Durante l'incontro iniziale tra i due - in cui esplode tutta la stramberia di Annie - tra racconti tragicomici, esilaranti interiezioni (la – di – da ... ) ed evidenti difficoltà relazionali, i sottotitoli ci svelano i veri pensieri, di natura sessuale, che concepiscono i due mentre sembrano parlare seriosamente di fotografia e, più precisamente, del rapporto (guarda un po'!), tra mezzi tecnici e fini estetici nell'opera d'arte.
È una relazione che parla della follia stupenda d'innamorarsi, ma anche della difficoltà di comprendersi, delle fragilità dell'altro difficili da accettare, delle differenza tra uomo e donna e tra le persone e le culture in generale. Memorabili gli split screen con le due famiglie a confronto: perbenisti borghesi americani doc da una parte - con la nonnetta antisemita che vede Alvy come un perfetto rabbino – e chiassosi e folklorici ebrei nel caos del ghetto coloritamente etnico dall'altra.

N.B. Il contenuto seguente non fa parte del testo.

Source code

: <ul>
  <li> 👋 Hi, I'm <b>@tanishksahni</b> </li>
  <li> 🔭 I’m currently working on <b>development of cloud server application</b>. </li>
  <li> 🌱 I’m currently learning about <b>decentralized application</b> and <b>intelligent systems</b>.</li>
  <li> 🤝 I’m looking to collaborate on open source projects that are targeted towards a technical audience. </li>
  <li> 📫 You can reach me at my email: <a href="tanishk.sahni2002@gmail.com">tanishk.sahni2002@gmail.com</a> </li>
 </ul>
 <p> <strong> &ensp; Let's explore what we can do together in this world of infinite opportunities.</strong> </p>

Le difficoltà sessuali, spesso al centro anche per l'ovvio influsso psicoanalitico, sanno tanto di piena umanità. Non basta "Ti amo", dice Alvy ad Annie: ti stra-amo, ti ad-amo (lovve, con due l, nella versione originale)... insomma, le parole non bastano mai.
Co–protagonista indiscusso, con la sua paradossalmente gigantesca personalità, è Alvy–Allen. È un ambivalente cronico: in lui la nevrosi è una continua lotta interiore, un conflitto permanente tra pulsioni opposte. Raccomanda l'istruzione superiore, ma poi se la prende con l'incartapecorito mondo accademico; riduce la riflessione politica a stereotipo, ma non si stanca di proporre qua e là slanci di critica uniti a una buona dose di umorismo (Eisenhower che vuol "fregare" il Paese, Lyndon Johnson e la disgustosa morale dei politici, il riferimento sul finale a Kissinger); sostiene che il bello, il delicious, è scomparso al giro del secolo, quasi come a dire che è inutile continuare a ricercarlo, ma sembra essere continuamente disgustato dalle manifestazioni contemporanee del "brutto".

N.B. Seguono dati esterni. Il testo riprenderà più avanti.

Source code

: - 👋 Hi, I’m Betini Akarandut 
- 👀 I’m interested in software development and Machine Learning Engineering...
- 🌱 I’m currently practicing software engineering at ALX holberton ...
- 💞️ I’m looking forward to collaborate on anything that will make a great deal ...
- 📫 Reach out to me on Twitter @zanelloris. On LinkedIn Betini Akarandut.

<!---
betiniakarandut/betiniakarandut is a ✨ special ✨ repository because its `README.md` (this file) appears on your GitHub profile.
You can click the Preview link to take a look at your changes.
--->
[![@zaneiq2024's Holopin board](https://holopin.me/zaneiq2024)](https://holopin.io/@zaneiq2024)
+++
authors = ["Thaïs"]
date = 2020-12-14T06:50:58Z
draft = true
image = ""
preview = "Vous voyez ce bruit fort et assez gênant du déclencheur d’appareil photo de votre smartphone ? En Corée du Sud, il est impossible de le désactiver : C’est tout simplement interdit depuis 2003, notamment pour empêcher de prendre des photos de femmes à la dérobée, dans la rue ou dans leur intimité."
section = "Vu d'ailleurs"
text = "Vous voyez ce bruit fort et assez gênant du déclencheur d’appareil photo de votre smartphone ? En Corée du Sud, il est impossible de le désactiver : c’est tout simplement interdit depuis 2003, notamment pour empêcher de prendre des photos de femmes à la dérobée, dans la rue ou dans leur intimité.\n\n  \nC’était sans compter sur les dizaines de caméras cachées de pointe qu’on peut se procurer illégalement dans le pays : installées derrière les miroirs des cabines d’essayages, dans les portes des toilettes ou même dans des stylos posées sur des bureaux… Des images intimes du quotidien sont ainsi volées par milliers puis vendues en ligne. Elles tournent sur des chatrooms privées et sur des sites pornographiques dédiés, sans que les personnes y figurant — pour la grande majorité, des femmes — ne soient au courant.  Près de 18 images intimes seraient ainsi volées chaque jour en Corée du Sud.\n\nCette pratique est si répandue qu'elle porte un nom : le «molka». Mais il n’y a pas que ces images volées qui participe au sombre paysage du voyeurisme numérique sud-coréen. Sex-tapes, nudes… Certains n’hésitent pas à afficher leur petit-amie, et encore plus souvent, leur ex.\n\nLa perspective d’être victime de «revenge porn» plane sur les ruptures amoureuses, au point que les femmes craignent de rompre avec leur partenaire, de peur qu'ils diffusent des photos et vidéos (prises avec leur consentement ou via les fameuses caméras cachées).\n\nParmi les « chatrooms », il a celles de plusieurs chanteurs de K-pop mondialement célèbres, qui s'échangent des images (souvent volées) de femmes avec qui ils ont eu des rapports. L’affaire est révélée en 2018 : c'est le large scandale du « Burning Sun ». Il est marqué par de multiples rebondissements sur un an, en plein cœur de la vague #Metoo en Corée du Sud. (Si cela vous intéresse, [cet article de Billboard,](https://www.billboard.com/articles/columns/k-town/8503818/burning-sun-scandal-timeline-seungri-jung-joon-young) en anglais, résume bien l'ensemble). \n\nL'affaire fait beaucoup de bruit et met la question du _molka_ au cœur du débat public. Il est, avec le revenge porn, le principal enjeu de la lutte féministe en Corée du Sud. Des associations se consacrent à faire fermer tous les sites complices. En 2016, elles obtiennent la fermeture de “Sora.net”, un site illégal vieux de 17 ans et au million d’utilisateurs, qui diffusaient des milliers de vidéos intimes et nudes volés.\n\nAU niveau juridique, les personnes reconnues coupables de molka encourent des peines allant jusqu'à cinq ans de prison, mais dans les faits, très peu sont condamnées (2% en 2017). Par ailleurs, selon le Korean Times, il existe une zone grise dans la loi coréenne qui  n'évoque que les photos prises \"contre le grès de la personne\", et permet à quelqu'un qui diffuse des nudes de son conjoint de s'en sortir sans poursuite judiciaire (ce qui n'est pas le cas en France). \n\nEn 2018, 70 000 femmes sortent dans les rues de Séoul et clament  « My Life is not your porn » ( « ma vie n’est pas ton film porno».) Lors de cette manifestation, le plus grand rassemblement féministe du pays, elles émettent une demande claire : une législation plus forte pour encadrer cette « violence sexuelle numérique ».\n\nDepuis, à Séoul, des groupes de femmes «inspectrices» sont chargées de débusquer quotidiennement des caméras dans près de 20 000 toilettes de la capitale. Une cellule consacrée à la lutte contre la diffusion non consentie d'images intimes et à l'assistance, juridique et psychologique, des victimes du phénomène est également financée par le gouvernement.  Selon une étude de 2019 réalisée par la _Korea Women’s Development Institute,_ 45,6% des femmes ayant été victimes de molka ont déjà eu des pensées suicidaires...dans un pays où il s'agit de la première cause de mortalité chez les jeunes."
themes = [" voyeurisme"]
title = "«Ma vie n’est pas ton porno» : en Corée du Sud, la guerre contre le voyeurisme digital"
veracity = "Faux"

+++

Alvy è in continua ribellione verso ciò che lo infastidisce e lo disturba: a un tratto è McLuhan in persona ad apparire a braccetto con lui in una memorabile scena surreale, per correggere le sciocchezze che un professorone so–tutto–io sbandierava ai quattro venti sul famoso sociologo. E dopo aver dimostrato al tipo quanto si sbagliasse, grazie all'intervento del diretto interessato in persona, Alvy si rivolge ancora alla macchina da presa e... "ragazzi, se la vita fosse sempre così!"
Eh si, è un Allen compiaciuto di poter superare, almeno nel cinema, le frustranti limitazioni tra il campo della realtà e quello del pensiero, per fare finalmente giustizia o anche, solo e semplicemente, per sfogarsi.
In piena continuità con l'eredità jewish, Alvy vive la fobia perenne di essere avversato da qualche persecutore. Con la macchina fissa, in profondità di campo, un lungo piano sequenza introduce Alvy che da lontano, e man mano avvicinandosi, si lamenta con l'amico Bob (Tony Roberts) di tutti gli episodi di antisemitismo di cui è stato protagonista: scena emblematica di quanto dicevamo, ed anche raffinatamente elaborata.
Ovunque è presente la componente ebraica: le speculazioni psicoanalitiche sono la riedizione aggiornata dei labirinti mentali che conducevano il rabbino, con studio e preghiera, ad arrivare alla comprensione della Parola; il ritmo affabulatorio della narrazione, la vivacità dei colori e delle figure, l'umorismo in salsa intellettuale appartengono di diritto alla tradizione giudaica. Ma è la memoria dell'Olocausto che preme e spaventa tanto Alvy–Allen: il film–documentario "Il dolore e la pietà", sulle stragi naziste, è un vero tormentone, che rischia di spazientire la povera Annie con la sua pesantezza. Pesantezza, quella di Alvy, spesso opprimente: è persuaso della tragicità e della insensatezza dell'esistenza, è ossessionato dall'idea della morte e cerca di spiegare tutto ricorrendo alla psicanalisi, pur rendendosi spesso conto dei suoi limiti.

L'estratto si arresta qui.